In order to do that we have to discard the notion that the only form of power is military dominance. Whether its the U.S. in Viet Nam/Iraq or Russia in Afghanistan - we've learned the hard way that military dominance doesn't work.
I thought of that last night when I watched the movie Mandela: The Long Walk to Freedom. As the white South African government initially responded to peaceful protests with violence, I thought to myself, "when are people finally going to realize that doesn't work?" It took another 30 years and too many lives, but black South Africans finally prevailed in their quest to rid the country of apartheid.
Throughout the movie, Mandela and members of the ANC made the point that one individual alone did not have the power to change things - but that as 2..3...4...5... came together, they had the power to prevail.
That, my friends, is the lesson we all need to learn - the power of partnership.
At this moment in history, we might only have a couple more years in which the United States is led by someone who understands this.
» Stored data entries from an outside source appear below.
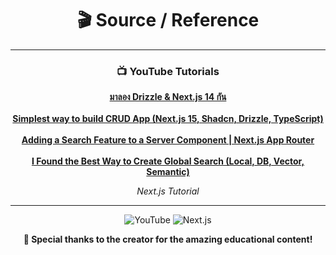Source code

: <div align="center">

# 🎬 Source / Reference

---

### 📺 YouTube Tutorials

**[มาลอง Drizzle & Next.js 14 กัน](https://youtu.be/wLNLNqVHi-g?si=GXgUV1YCiw6b6_wL)**
<br /><br />
**[Simplest way to build CRUD App (Next.js 15, Shadcn, Drizzle, TypeScript)](https://youtu.be/sVy46ocQT-E?si=IH2_lIDcVMweWAiI)**
<br /><br />
**[Adding a Search Feature to a Server Component | Next.js App Router](https://www.youtube.com/watch?v=HQbaiDgH0EA)**
<br /><br />
**[I Found the Best Way to Create Global Search (Local, DB, Vector, Semantic)](https://www.youtube.com/watch?v=OPHU6Gyacvw&t=51s)**

*Next.js Tutorial*

---

<div align="center">
  <img src="https://img.shields.io/badge/YouTube-FF0000?style=for-the-badge&logo=youtube&logoColor=white" alt="YouTube" />
  <img src="https://img.shields.io/badge/Next.js-000000?style=for-the-badge&logo=nextdotjs&logoColor=white" alt="Next.js" />
</div>

**🙏 Special thanks to the creator for the amazing educational content!**

</div>
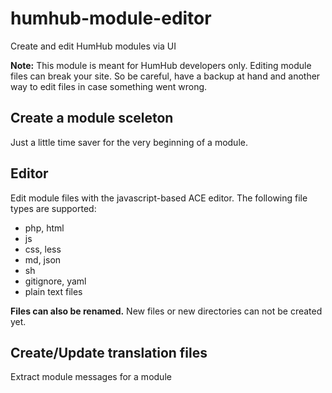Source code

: # humhub-module-editor
 Create and edit HumHub modules via UI

**Note:** This module is meant for HumHub developers only. Editing module files can break your site.
So be careful, have a backup at hand and another way to edit files in case something went wrong.

## Create a module sceleton
Just a little time saver for the very beginning of a module.

## Editor
Edit module files with the javascript-based ACE editor.
The following file types are supported:

- php, html
- js
- css, less
- md, json
- sh
- gitignore, yaml
- plain text files

**Files can also be renamed.** New files or new directories can not be created yet.

## Create/Update translation files
Extract module messages for a module
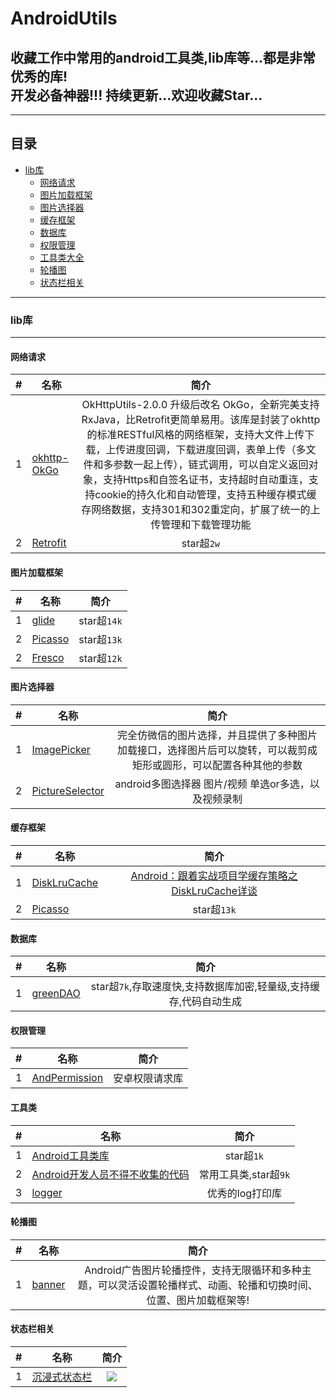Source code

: # AndroidUtils
## 收藏工作中常用的android工具类,lib库等...都是非常优秀的库!<br>开发必备神器!!! 持续更新...欢迎收藏Star...<br>
****
## 目录
* [lib库](#lib库)  
   * [网络请求](#网络请求)
   * [图片加载框架](#图片加载框架)
   * [图片选择器](#图片选择器)
   * [缓存框架](#缓存框架)
   * [数据库](#数据库)
   * [权限管理](#权限管理)
   * [工具类大全](#工具类)
   * [轮播图](#轮播图)
   * [状态栏相关](#状态栏相关)
  
****

### lib库
-----------
#### 网络请求

|#| 名称 | 简介  | 
|---------|------------|:---------------:|
|1|[okhttp-OkGo][4]|OkHttpUtils-2.0.0 升级后改名 OkGo，全新完美支持RxJava，比Retrofit更简单易用。该库是封装了okhttp的标准RESTful风格的网络框架，支持大文件上传下载，上传进度回调，下载进度回调，表单上传（多文件和多参数一起上传），链式调用，可以自定义返回对象，支持Https和自签名证书，支持超时自动重连，支持cookie的持久化和自动管理，支持五种缓存模式缓存网络数据，支持301和302重定向，扩展了统一的上传管理和下载管理功能|
|2|[Retrofit][5]|star超`2w`|

#### 图片加载框架

|#| 名称 | 简介  | 
|----|------------|:---------------:|
|1|[glide][9]|star超`14k`|
|2|[Picasso][10]|star超`13k`|
|2|[Fresco][11]|star超`12k`|

#### 图片选择器

|#| 名称 | 简介  | 
|----|------------|:---------------:|
|1|[ImagePicker][14]|完全仿微信的图片选择，并且提供了多种图片加载接口，选择图片后可以旋转，可以裁剪成矩形或圆形，可以配置各种其他的参数|
|2|[PictureSelector][15]|android多图选择器 图片/视频 单选or多选，以及视频录制|

#### 缓存框架

|#| 名称 | 简介  | 
|----|------------|:---------------:|
|1|[DiskLruCache][12]|[Android：跟着实战项目学缓存策略之DiskLruCache详谈][13]|
|2|[Picasso][10]|star超`13k`|


#### 数据库

|#| 名称 | 简介  | 
|----|------------|:---------------:|
|1|[greenDAO][7]|star超`7k`,存取速度快,支持数据库加密,轻量级,支持缓存,代码自动生成|


#### 权限管理

|#| 名称 | 简介  | 
|----|------------|:---------------:|
|1|[AndPermission][8]|安卓权限请求库|


#### 工具类

|#| 名称 | 简介  | 
|----|------------|:---------------:|
|1|[Android工具类库][1]|star超`1k`|
|2|[Android开发人员不得不收集的代码][2]|常用工具类,star超`9k`|
|3|[logger][3]|优秀的log打印库|

#### 轮播图

|#| 名称 | 简介  | 
|---------|------------|:---------------:|
|1|[banner][0]|Android广告图片轮播控件，支持无限循环和多种主题，可以灵活设置轮播样式、动画、轮播和切换时间、位置、图片加载框架等!| 

#### 状态栏相关

|#| 名称 | 简介  | 
|---------|------------|:---------------:|
|1|[沉浸式状态栏][0]|![](https://github.com/H07000223/FlycoSystemBar/blob/master/art/5.0.gif)|  






[0]: https://github.com/H07000223/FlycoSystemBar
[1]: https://github.com/jingle1267/android-utils
[2]: https://github.com/Blankj/AndroidUtilCode/blob/master/README-CN.md
[3]: https://github.com/orhanobut/logger
[4]: https://github.com/jeasonlzy/okhttp-OkGo
[5]: https://github.com/square/retrofit
[6]: https://github.com/youth5201314/banner
[7]: https://github.com/greenrobot/greenDAO
[8]: https://github.com/yanzhenjie/AndPermission
[9]: https://github.com/bumptech/glide
[10]: https://github.com/square/picasso
[11]: https://github.com/facebook/fresco
[12]: https://github.com/JakeWharton/DiskLruCache
[13]: http://www.jianshu.com/p/4320597ebd7e
[14]: https://github.com/jeasonlzy/ImagePicker
[15]: https://github.com/LuckSiege/PictureSelector
[16]: https://github.com/square/retrofit
[17]: https://github.com/square/retrofit



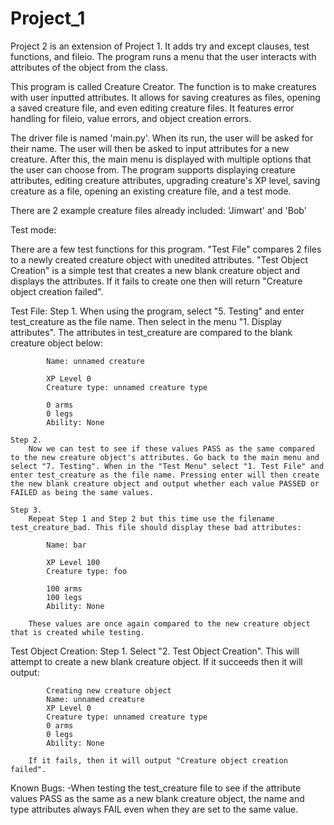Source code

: # Project_1

Project 2 is an extension of Project 1. It adds try and except clauses, test functions, and fileio.
The program runs a menu that the user interacts with attributes of the object from the class. 

This program is called Creature Creator. The function is to make creatures with user inputted attributes. It allows for saving creatures as files, opening a saved creature file, and even editing creature files. It features error handling for fileio, value errors, and object creation errors.

The driver file is named 'main.py'. When its run, the user will be asked for their name. The user will then be asked to input attributes for a new creature. After this, the main menu is displayed with multiple options that the user can choose from. The program supports displaying creature attributes, editing creature attributes, upgrading creature's XP level, saving creature as a file, opening an existing creature file, and a test mode. 

There are 2 example creature files already included: 'Jimwart' and 'Bob'

Test mode: 

There are a few test functions for this program. "Test File" compares 2 files to a newly created creature object with unedited attributes. "Test Object Creation" is a simple test that creates a new blank creature object and displays the attributes. If it fails to create one then will return "Creature object creation failed".

Test File:
    Step 1. 
        When using the program, select "5. Testing" and enter test_creature as the file name. Then select in the menu "1. Display attributes". 
        The attributes in test_creature are compared to the blank creature object below:

            Name: unnamed creature

            XP Level 0
            Creature type: unnamed creature type

            0 arms
            0 legs
            Ability: None

    Step 2. 
        Now we can test to see if these values PASS as the same compared to the new creature object's attributes. Go back to the main menu and select "7. Testing". When in the "Test Menu" select "1. Test File" and enter test_creature as the file name. Pressing enter will then create the new blank creature object and output whether each value PASSED or FAILED as being the same values. 

    Step 3.
        Repeat Step 1 and Step 2 but this time use the filename test_creature_bad. This file should display these bad attributes: 

            Name: bar

            XP Level 100
            Creature type: foo

            100 arms
            100 legs
            Ability: None
        
        These values are once again compared to the new creature object that is created while testing.

Test Object Creation:
    Step 1.
        Select "2. Test Object Creation". This will attempt to create a new blank creature object. If it succeeds then it will output:

            Creating new creature object
            Name: unnamed creature
            XP Level 0
            Creature type: unnamed creature type
            0 arms
            0 legs
            Ability: None
        
        If it fails, then it will output "Creature object creation failed".


Known Bugs:
    -When testing the test_creature file to see if the attribute values PASS as the same as a new blank creature object, the name and type attributes always FAIL even when they are set to the same value.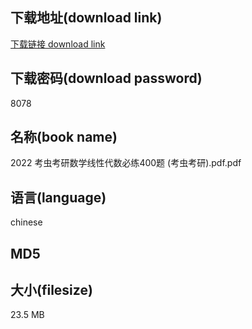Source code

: ## 下载地址(download link)
[下载链接 download link](https://tutu365.netlify.app/?s=2022+%E8%80%83%E8%99%AB%E8%80%83%E7%A0%94%E6%95%B0%E5%AD%A6%E7%BA%BF%E6%80%A7%E4%BB%A3%E6%95%B0%E5%BF%85%E7%BB%83400%E9%A2%98+%28%E8%80%83%E8%99%AB%E8%80%83%E7%A0%94%29.pdf)

## 下载密码(download password)
8078

## 名称(book name)
2022 考虫考研数学线性代数必练400题 (考虫考研).pdf.pdf

## 语言(language)
chinese

## MD5


## 大小(filesize)
23.5 MB
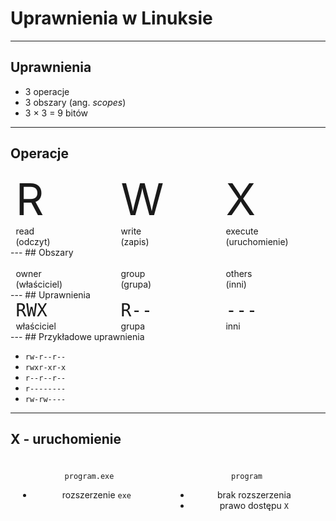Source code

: # Uprawnienia w Linuksie
------
<!-- .slide: data-autofragments -->
## Uprawnienia

- 3 operacje
- 3 obszary (ang. *scopes*)
- 3 × 3 = 9 bitów
---
## Operacje

<div style='display: flex; justify-content: space-around; flex-wrap: wrap;'>
<div style='width: 30%' class=fragment>
<span style='font-size: 5em'>R</span><br>
read<br>
(odczyt)
</div>
<div style='width: 30%' class=fragment>
<span style='font-size: 5em'>W</span><br>
write<br>
(zapis)
</div>
<div style='width: 30%' class=fragment>
<span style='font-size: 5em'>X</span><br>
execute<br>
(uruchomienie)
</div>
</div>
---
## Obszary
<div style='display: flex; justify-content: space-around; flex-wrap: wrap;'>
<div style='width: 30%' class=fragment>
<span style='font-size: 5em' class='fa fa-user'></span><br>
owner<br>
(właściciel)
</div>
<div style='width: 30%' class=fragment>
<span style='font-size: 5em' class='fa fa-users'></span><br>
group<br>
(grupa)
</div>
<div style='width: 30%' class=fragment>
<span style='font-size: 5em' class='fa fa-globe'></span><br>
others<br>
(inni)
</div>
</div>
---
## Uprawnienia
<div style='display: flex; justify-content: space-around; flex-wrap: wrap;'>
<div style='width: 30%' class=fragment>
<code style='font-size: 2em'>RWX</code><br>
właściciel
</div>
<div style='width: 30%' class=fragment>
<code style='font-size: 2em'>R--</code><br>
grupa
</div>
<div style='width: 30%' class=fragment>
<code style='font-size: 2em'>---</code><br>
inni
</div>
</div>
---
<!-- .slide: data-autofragments -->
## Przykładowe uprawnienia

- `rw-r--r--`
- `rwxr-xr-x`
- `r--r--r--`
- `r--------`
- `rw-rw----`
---
## X - uruchomienie

<div style='display: flex; justify-content: space-around;'>
<div style='width: 45%; text-align: center' class=fragment>
  <h3 class='fab fa-windows'></h3>
  <p><i class='fa fa-file'></i> <code>program.exe</code></p>
  <ul>
  <li>rozszerzenie <code>exe</code></li>
  </ul>
</div>
<div style='width: 45%; text-align: center;' class=fragment>
  <h3 class='fab fa-linux'></h3>
  <p><i class='fa fa-file'></i> <code>program</code></p>
  <ul>
  <li>brak rozszerzenia</li>
  <li>prawo dostępu <code>X</code></li>
  </ul>
</div>
</div>

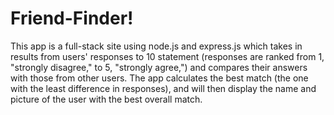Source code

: # Friend-Finder!

This app is a full-stack site using node.js and express.js which takes in results from users' responses to 10 statement (responses are ranked from 1, "strongly disagree," to 5, "strongly agree,") and compares their answers with those from other users. The app calculates the best match (the one with the least difference in responses), and will then display the name and picture of the user with the best overall match.
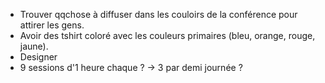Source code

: * Trouver qqchose à diffuser dans les couloirs de la conférence pour attirer les gens.
* Avoir des tshirt coloré avec les couleurs primaires (bleu, orange, rouge, jaune).
* Designer
* 9 sessions d'1 heure chaque ? -> 3 par demi journée ?
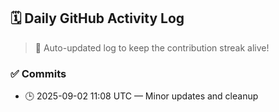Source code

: ## 🗓️ Daily GitHub Activity Log

> 🤖 Auto-updated log to keep the contribution streak alive!

### ✅ Commits

- 🕒 2025-09-02 11:08 UTC — Minor updates and cleanup

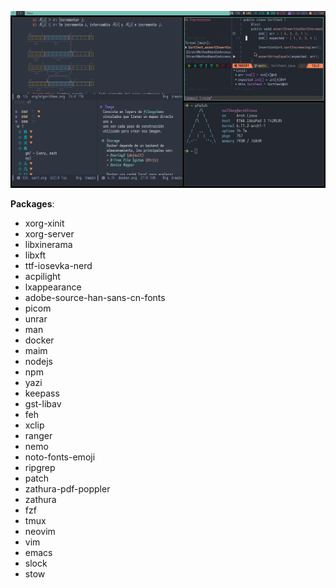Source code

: ![demo](./resources/demo.png)

**Packages**:
- xorg-xinit
- xorg-server
- libxinerama
- libxft
- ttf-iosevka-nerd
- acpilight
- lxappearance
- adobe-source-han-sans-cn-fonts
- picom
- unrar
- man
- docker
- maim
- nodejs
- npm
- yazi
- keepass
- gst-libav
- feh
- xclip
- ranger
- nemo
- noto-fonts-emoji
- ripgrep
- patch
- zathura-pdf-poppler
- zathura
- fzf
- tmux
- neovim
- vim
- emacs
- slock
- stow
...human history has often been a record of nations and tribes -- and, yes, religions -- subjugating one another in pursuit of their own interests. Yet in this new age, such attitudes are self-defeating. Given our interdependence, any world order that elevates one nation or group of people over another will inevitably fail. So whatever we think of the past, we must not be prisoners to it. Our problems must be dealt with through partnership; our progress must be shared.As we watch President Obama try to harness that power of partnership to deal with what is happening in the Ukraine, or Iran, or Syria, we are watching a Great Experiment at work (the one originally envisioned by FDR). Can the nations of the world come together to deal with these challenges via partnership rather than letting them escalate into military confrontations where the elites of the world send their people to die as they play out their power games?
We know that the neocons haven't learned this lesson. But what about American progressives? Do we see the Great Experiment at play and recognize what is at stake? Or are we too enamored with our cynicism to see what's going on?